História

No dia do office-boy, conheça a trajetória de um que virou chefe executivo

Hoje (13) é dia do office boy, e o Jornal Correio do Povo traz para você o que um profissional como esse faz, qual a sua importância e como, mesmo começando por baixo, essa profissão pode abrir várias portas de oportunidades a quem se dedica.

O office-boy é o funcionário responsável por executar serviços de rotina administrativa, envolvendo recepção e distribuição de correspondências e documentos.

Além disso, ele ainda pode atuar como um assistente de secretariado, desempenhando funções como: transmitir mensagens orais ou textuais para os demais funcionários da empresa, fazer depósitos bancários, fazer fotocópias e outras atividades que exigem uma constante movimentação por diversos pontos da cidade, por exemplo.

Por este motivo, principalmente no Brasil, os cargos de office-boy são associados com uso de motocicletas, pois devido ao trânsito das grandes cidades, este tipo de veículo torna-se mais adequado para a fácil locomoção do profissional.

Os principais ramos de atuação dessas pessoas são na área jurídica, de telecomunicações, de alimentos e de contabilidade, e os estados que melhor as remuneram são São Paulo, Rio de Janeiro e Rio Grande do Sul.

 

Carreira

O trabalho como office-boy é para muitos jovens a porta de entrada no mercado de trabalho e a primeira oportunidade de mostrar aos outros (e a si mesmos) do que são capazes profissionalmente.

O administrador de empresas Luiz Carlos Calil tinha 16 anos quando se candidatou a uma vaga de office boy dentro da Caterpillar, multinacional especializada na fabricação de máquinas, motores e veículos pesados, na qual viria a se aposentar 46 anos depois na posição de presidente.

Antes da Caterpillar eu já trabalhava há mais de um ano como office boy no centro de São Paulo, num tempo em que a cidade tinha ares europeus, era segura, boa de andar. Foi meu pai, que trabalhava na Caterpillar, quem me avisou das quatro vagas que estavam abertas para trabalhar no escritório da Vila Leopoldina, conta.

 

Disputa acirrada

A disputa, que envolveu 35 candidatos, terminou com Calil em primeiro lugar, sendo alocado para serviços internos.
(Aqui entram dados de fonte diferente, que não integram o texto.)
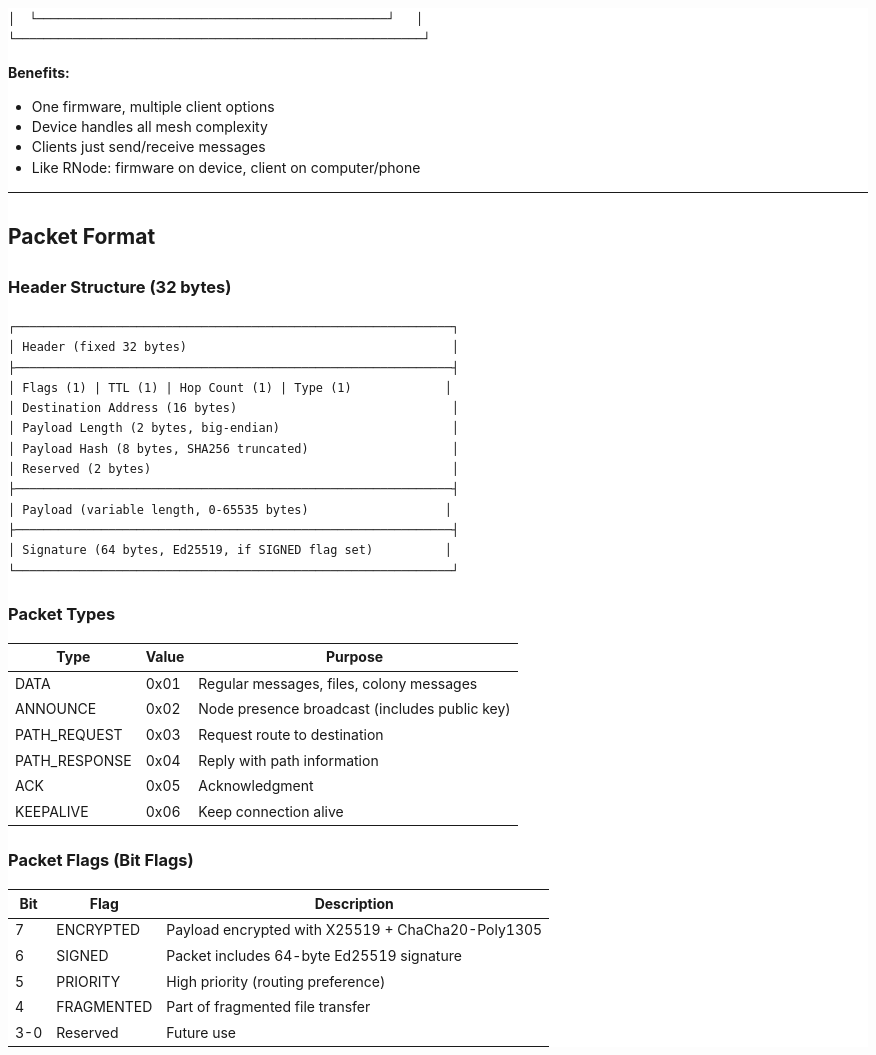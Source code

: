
 ```
│  └─────────────────────────────────────────────────┘   │
└─────────────────────────────────────────────────────────┘
```

**Benefits:**
- One firmware, multiple client options
- Device handles all mesh complexity
- Clients just send/receive messages
- Like RNode: firmware on device, client on computer/phone

---

## Packet Format

### Header Structure (32 bytes)

```
┌─────────────────────────────────────────────────────────────┐
│ Header (fixed 32 bytes)                                     │
├─────────────────────────────────────────────────────────────┤
│ Flags (1) | TTL (1) | Hop Count (1) | Type (1)             │
│ Destination Address (16 bytes)                              │
│ Payload Length (2 bytes, big-endian)                        │
│ Payload Hash (8 bytes, SHA256 truncated)                    │
│ Reserved (2 bytes)                                          │
├─────────────────────────────────────────────────────────────┤
│ Payload (variable length, 0-65535 bytes)                   │
├─────────────────────────────────────────────────────────────┤
│ Signature (64 bytes, Ed25519, if SIGNED flag set)          │
└─────────────────────────────────────────────────────────────┘
```

### Packet Types

| Type | Value | Purpose |
|------|-------|---------|
| DATA | 0x01 | Regular messages, files, colony messages |
| ANNOUNCE | 0x02 | Node presence broadcast (includes public key) |
| PATH_REQUEST | 0x03 | Request route to destination |
| PATH_RESPONSE | 0x04 | Reply with path information |
| ACK | 0x05 | Acknowledgment |
| KEEPALIVE | 0x06 | Keep connection alive |

### Packet Flags (Bit Flags)

| Bit | Flag | Description |
|-----|------|-------------|
| 7 | ENCRYPTED | Payload encrypted with X25519 + ChaCha20-Poly1305 |
| 6 | SIGNED | Packet includes 64-byte Ed25519 signature |
| 5 | PRIORITY | High priority (routing preference) |
| 4 | FRAGMENTED | Part of fragmented file transfer |
| 3-0 | Reserved | Future use |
Eu pedi pra ficar com uma das três vagas de office-boy externo, pois gostava de andar na rua, mas não deixaram, pois o melhor candidato seria interno, explica ele, que logo percebeu as vantagens de estar dentro da firma e, em apenas cinco meses, foi promovido a arquivista de documentos confidenciais.

A nova posição, de acordo com ele, surgiu por conta de sua postura no trabalho. Era um trabalho intenso, com muitas correspondências pra distribuir. Mas eu sempre procurei dar o melhor de mim, tanto no aspecto técnico como na conduta pessoal.

Fui muito elogiado pois viam que assim que chegava um documento na minha mão eu entregava, não importava se tinha acabado de dar uma volta longa. Essa atitude pautou minha carreira.

 

22 promoções

Mesmo no cargo máximo da companhia, uma jornada que contou com aproximadamente 22 promoções, Calil não deixou de aconselhar quem quer que pedisse uma opinião – inclusive, é claro, aos office-boys da Caterpillar.

Entre as dicas que o ex-presidente dá aos office-boys estão retribuir a confiança de quem os contratou correspondendo às suas expectativas e ter curiosidade em aprender novas atividades,  arrumando tempo para ajudar colegas em outros serviços.

Faça tudo isso, mas sem pensar no cargo seguinte. Mostre ao gestor que você ficaria feliz em exercer outras atividades, mas sem ambição exacerbada. Deixe que as coisas aconteçam naturalmente.